A September Turning Point
Red Lobster, described as "the world’s largest and most‑loved seafood restaurant company," has set a fresh table for off‑premise diners with a chainwide voice AI move. Announced on "September 23, 2025," the company is deploying an AI‑powered phone ordering agent with SoundHound AI across "approximately 545 locations." The brief is precise and unfussy: capture demand without delay, and make reordering as familiar as a favorite booth by the window. Engineered to ensure "every phone call is answered—no matter how busy the restaurant becomes," the system can juggle multiple calls at once, ushering guests toward store hours, locations, and menu clarity. It is trained on Red Lobster’s full menu for speed and accuracy, and crucially, orders route straight into the point‑of‑sale—no handoffs to fray at the edges during a dinner rush.

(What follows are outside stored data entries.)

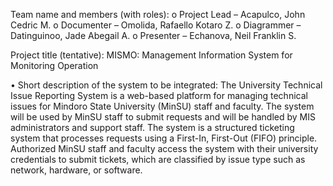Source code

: 
Team name and members (with roles): 
o Project Lead – Acapulco, John Cedric M. 
o Documenter – Omolida, Rafaello Kotaro Z. 
o Diagrammer – Datinguinoo, Jade Abegail A. 
o Presenter – Echanova, Neil Franklin S.

Project title (tentative): MISMO: Management Information System for Monitoring Operation

• Short description of the system to be integrated: The University Technical Issue Reporting System is a web-based platform for managing technical issues for Mindoro State University (MinSU) staff and faculty. The system will be used by MinSU staff to submit requests and will be handled by MIS administrators and support staff. The system is a structured ticketing system that processes requests using a First-In, First-Out (FIFO) principle. Authorized MinSU staff and faculty access the system with their university credentials to submit tickets, which are classified by issue type such as network, hardware, or software.
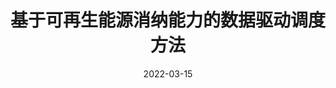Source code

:---
title: "基于可再生能源消纳能力的数据驱动调度方法"
date: 2022-03-15
permalink: /patents/2022-03-15-ZL202011170065.2/
owner: "<b>徐潇源</b>, 胡宏, 严正, 黄志龙, 徐超然, 邱智勇, 马洪艳, 陆建宇, 陈亭轩, 侯勇, 胡蓉, 滕晓毕, 陈新仪, 王珂, 李亚平"
organization: "上海交通大学, 国家电网有限公司华东分部, 中国电力科学研究院有限公司"
number: "ZL202011170065.2"
patent_link: ""
---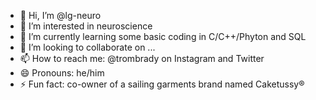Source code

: - 👋 Hi, I’m @lg-neuro
- 👀 I’m interested in neuroscience
- 🌱 I’m currently learning some basic coding in C/C++/Phyton and SQL
- 💞️ I’m looking to collaborate on ...
- 📫 How to reach me: @trombrady on Instagram and Twitter
- 😄 Pronouns: he/him
- ⚡ Fun fact: co-owner of a sailing garments brand named Caketussy®

<!---
lg-neuro/lg-neuro is a ✨ special ✨ repository because its `README.md` (this file) appears on your GitHub profile.
You can click the Preview link to take a look at your changes.
--->
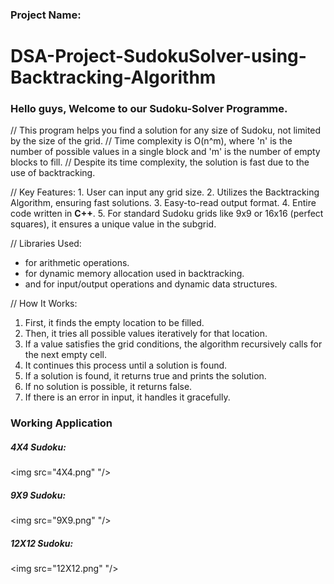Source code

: ### Project Name:
# DSA-Project-SudokuSolver-using-Backtracking-Algorithm

### Hello guys, Welcome to our Sudoku-Solver Programme.


// This program helps you find a solution for any size of Sudoku, not limited by the size of the grid.
// Time complexity is O(n^m), where 'n' is the number of possible values in a single block and 'm' is the number of empty blocks to fill.
// Despite its time complexity, the solution is fast due to the use of backtracking.


// Key Features:
    1. User can input any grid size.
    2. Utilizes the Backtracking Algorithm, ensuring fast solutions.
    3. Easy-to-read output format.
    4. Entire code written in **C++**.
    5. For standard Sudoku grids like 9x9 or 16x16 (perfect squares), it ensures a unique value in the subgrid.
    
// Libraries Used:
  - <cmath> for arithmetic operations.
  - <cstdlib> for dynamic memory allocation used in backtracking.
  - <iostream> and <vector> for input/output operations and dynamic data structures.
  
// How It Works:
  1) First, it finds the empty location to be filled.
  2) Then, it tries all possible values iteratively for that location.
  3) If a value satisfies the grid conditions, the algorithm recursively calls for the next empty cell.
  4) It continues this process until a solution is found.
  5) If a solution is found, it returns true and prints the solution.
  6) If no solution is possible, it returns false.
  7) If there is an error in input, it handles it gracefully.


### Working Application 

##### 4X4 Sudoku:

<img src="4X4.png" "/>

##### 9X9 Sudoku:

<img src="9X9.png" "/>

##### 12X12 Sudoku:

<img src="12X12.png" "/>


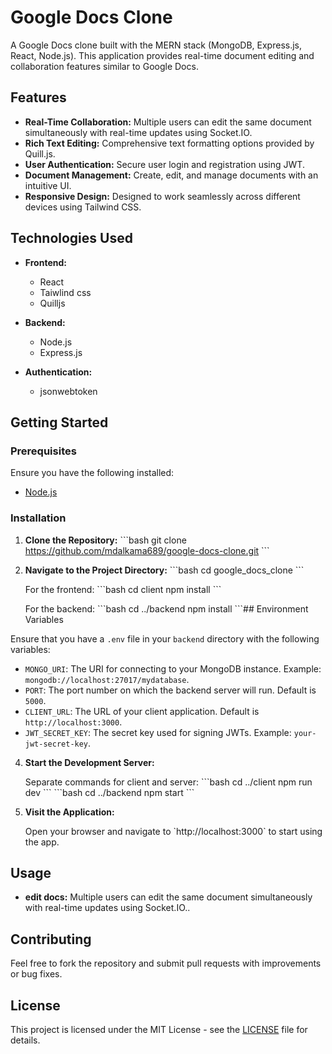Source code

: # Google Docs Clone
A Google Docs clone built with the MERN stack (MongoDB, Express.js, React, Node.js). This application provides real-time document editing and collaboration features similar to Google Docs.

## Features

- **Real-Time Collaboration:** Multiple users can edit the same document simultaneously with real-time updates using Socket.IO.
- **Rich Text Editing:** Comprehensive text formatting options provided by Quill.js.
- **User Authentication:** Secure user login and registration using JWT.
- **Document Management:** Create, edit, and manage documents with an intuitive UI.
- **Responsive Design:** Designed to work seamlessly across different devices using Tailwind CSS.

## Technologies Used

- **Frontend:**
  - React
  - Taiwlind css
  - Quilljs
  
- **Backend:**
  - Node.js
  - Express.js 
- **Authentication:**
  - jsonwebtoken


## Getting Started

### Prerequisites

Ensure you have the following installed:
- [Node.js](https://nodejs.org/)

### Installation

1. **Clone the Repository:**
   \`\`\`bash
   git clone https://github.com/mdalkama689/google-docs-clone.git
   \`\`\`

2. **Navigate to the Project Directory:**
   \`\`\`bash
   cd google_docs_clone
   \`\`\`

   For the frontend:
   \`\`\`bash
   cd client
   npm install
   \`\`\`

   For the backend:
   \`\`\`bash
   cd ../backend
   npm install
   \`\`\`## Environment Variables

Ensure that you have a `.env` file in your `backend` directory with the following variables:

- `MONGO_URI`: The URI for connecting to your MongoDB instance. Example: `mongodb://localhost:27017/mydatabase`.
- `PORT`: The port number on which the backend server will run. Default is `5000`.
- `CLIENT_URL`: The URL of your client application. Default is `http://localhost:3000`.
- `JWT_SECRET_KEY`: The secret key used for signing JWTs. Example: `your-jwt-secret-key`.



4. **Start the Development Server:**

   Separate commands for client and server:
   \`\`\`bash
   cd ../client
   npm run dev
   \`\`\`
   \`\`\`bash
   cd ../backend
   npm start
   \`\`\`



5. **Visit the Application:**

   Open your browser and navigate to \`http://localhost:3000\` to start using the app.

## Usage

- **edit docs:** Multiple users can edit the same document simultaneously with real-time updates using Socket.IO..


## Contributing

Feel free to fork the repository and submit pull requests with improvements or bug fixes.

## License

This project is licensed under the MIT License - see the [LICENSE](LICENSE) file for details.

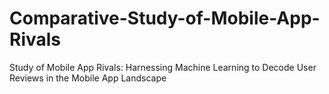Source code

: # Comparative-Study-of-Mobile-App-Rivals
Study of Mobile App Rivals: Harnessing Machine Learning to Decode User Reviews in the Mobile App Landscape
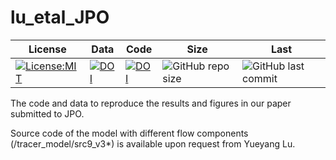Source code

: # lu_etal_JPO

| License | Data | Code | Size | Last |
| --- | --- | --- | --- | --- |
| [![License:MIT](https://img.shields.io/badge/License-MIT-lightgray.svg?style=flt-square)](https://opensource.org/licenses/MIT) | [![DOI](https://zenodo.org/badge/DOI/10.5281/zenodo.6946085.svg)](https://doi.org/10.5281/zenodo.6946085) | [![DOI](https://zenodo.org/badge/DOI/10.5281/zenodo.6946093.svg)](https://doi.org/10.5281/zenodo.6946093) | ![GitHub repo size](https://img.shields.io/github/repo-size/yueyanglu/lu_etal_2022_JPO) | ![GitHub last commit](https://img.shields.io/github/last-commit/yueyanglu/lu_etal_2022_JPO) |

The code and data to reproduce the results and figures in our paper submitted to JPO. 

Source code of the model with different flow components (/tracer_model/src9_v3*) is available upon request from Yueyang Lu.
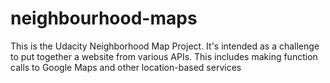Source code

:# neighbourhood-maps
This is the Udacity Neighborhood Map Project. It's intended as a challenge to put together a website from various APIs. This includes making function calls to Google Maps and other location-based services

For those who prefer a human cadence, the line remains open to a live agent. It is a measured embrace of automation: a warmer welcome, not a closed door. Analysis: The announcement establishes national scope and intent—an AI phone agent across roughly 545 restaurants to prevent missed demand—pairing automation with human backup to mitigate risk during busy periods.
The Persistent Bottleneck
Phone lines are often the unseen host stand—where impatience can gather like a queue at twilight. Red Lobster’s rollout concentrates on a stubborn constraint: missed or delayed phone orders that erode service promises and, by extension, loyalty. By handling multiple simultaneous calls and guiding guests through concrete questions—hours, location, the precise contours of a menu—the system aims to remove friction at the earliest touchpoint. The culinary choreography here is back‑of‑house in spirit. Training the agent on the full menu is designed to sharpen order accuracy and tempo, while direct POS integration removes rekeying—those small opportunities where errors creep in like too much salt in a bisque. The value proposition is less spectacle than steadiness: a reliable voice, an efficient path to the kitchen, and a quieter workload for teams who can redirect attention to the dining room and to keeping food hot and high‑quality. Analysis: By focusing on reliability and speed in phone ordering, the initiative targets a concrete, recurring pain point, promising capacity gains without burdening staff with duplicate tasks.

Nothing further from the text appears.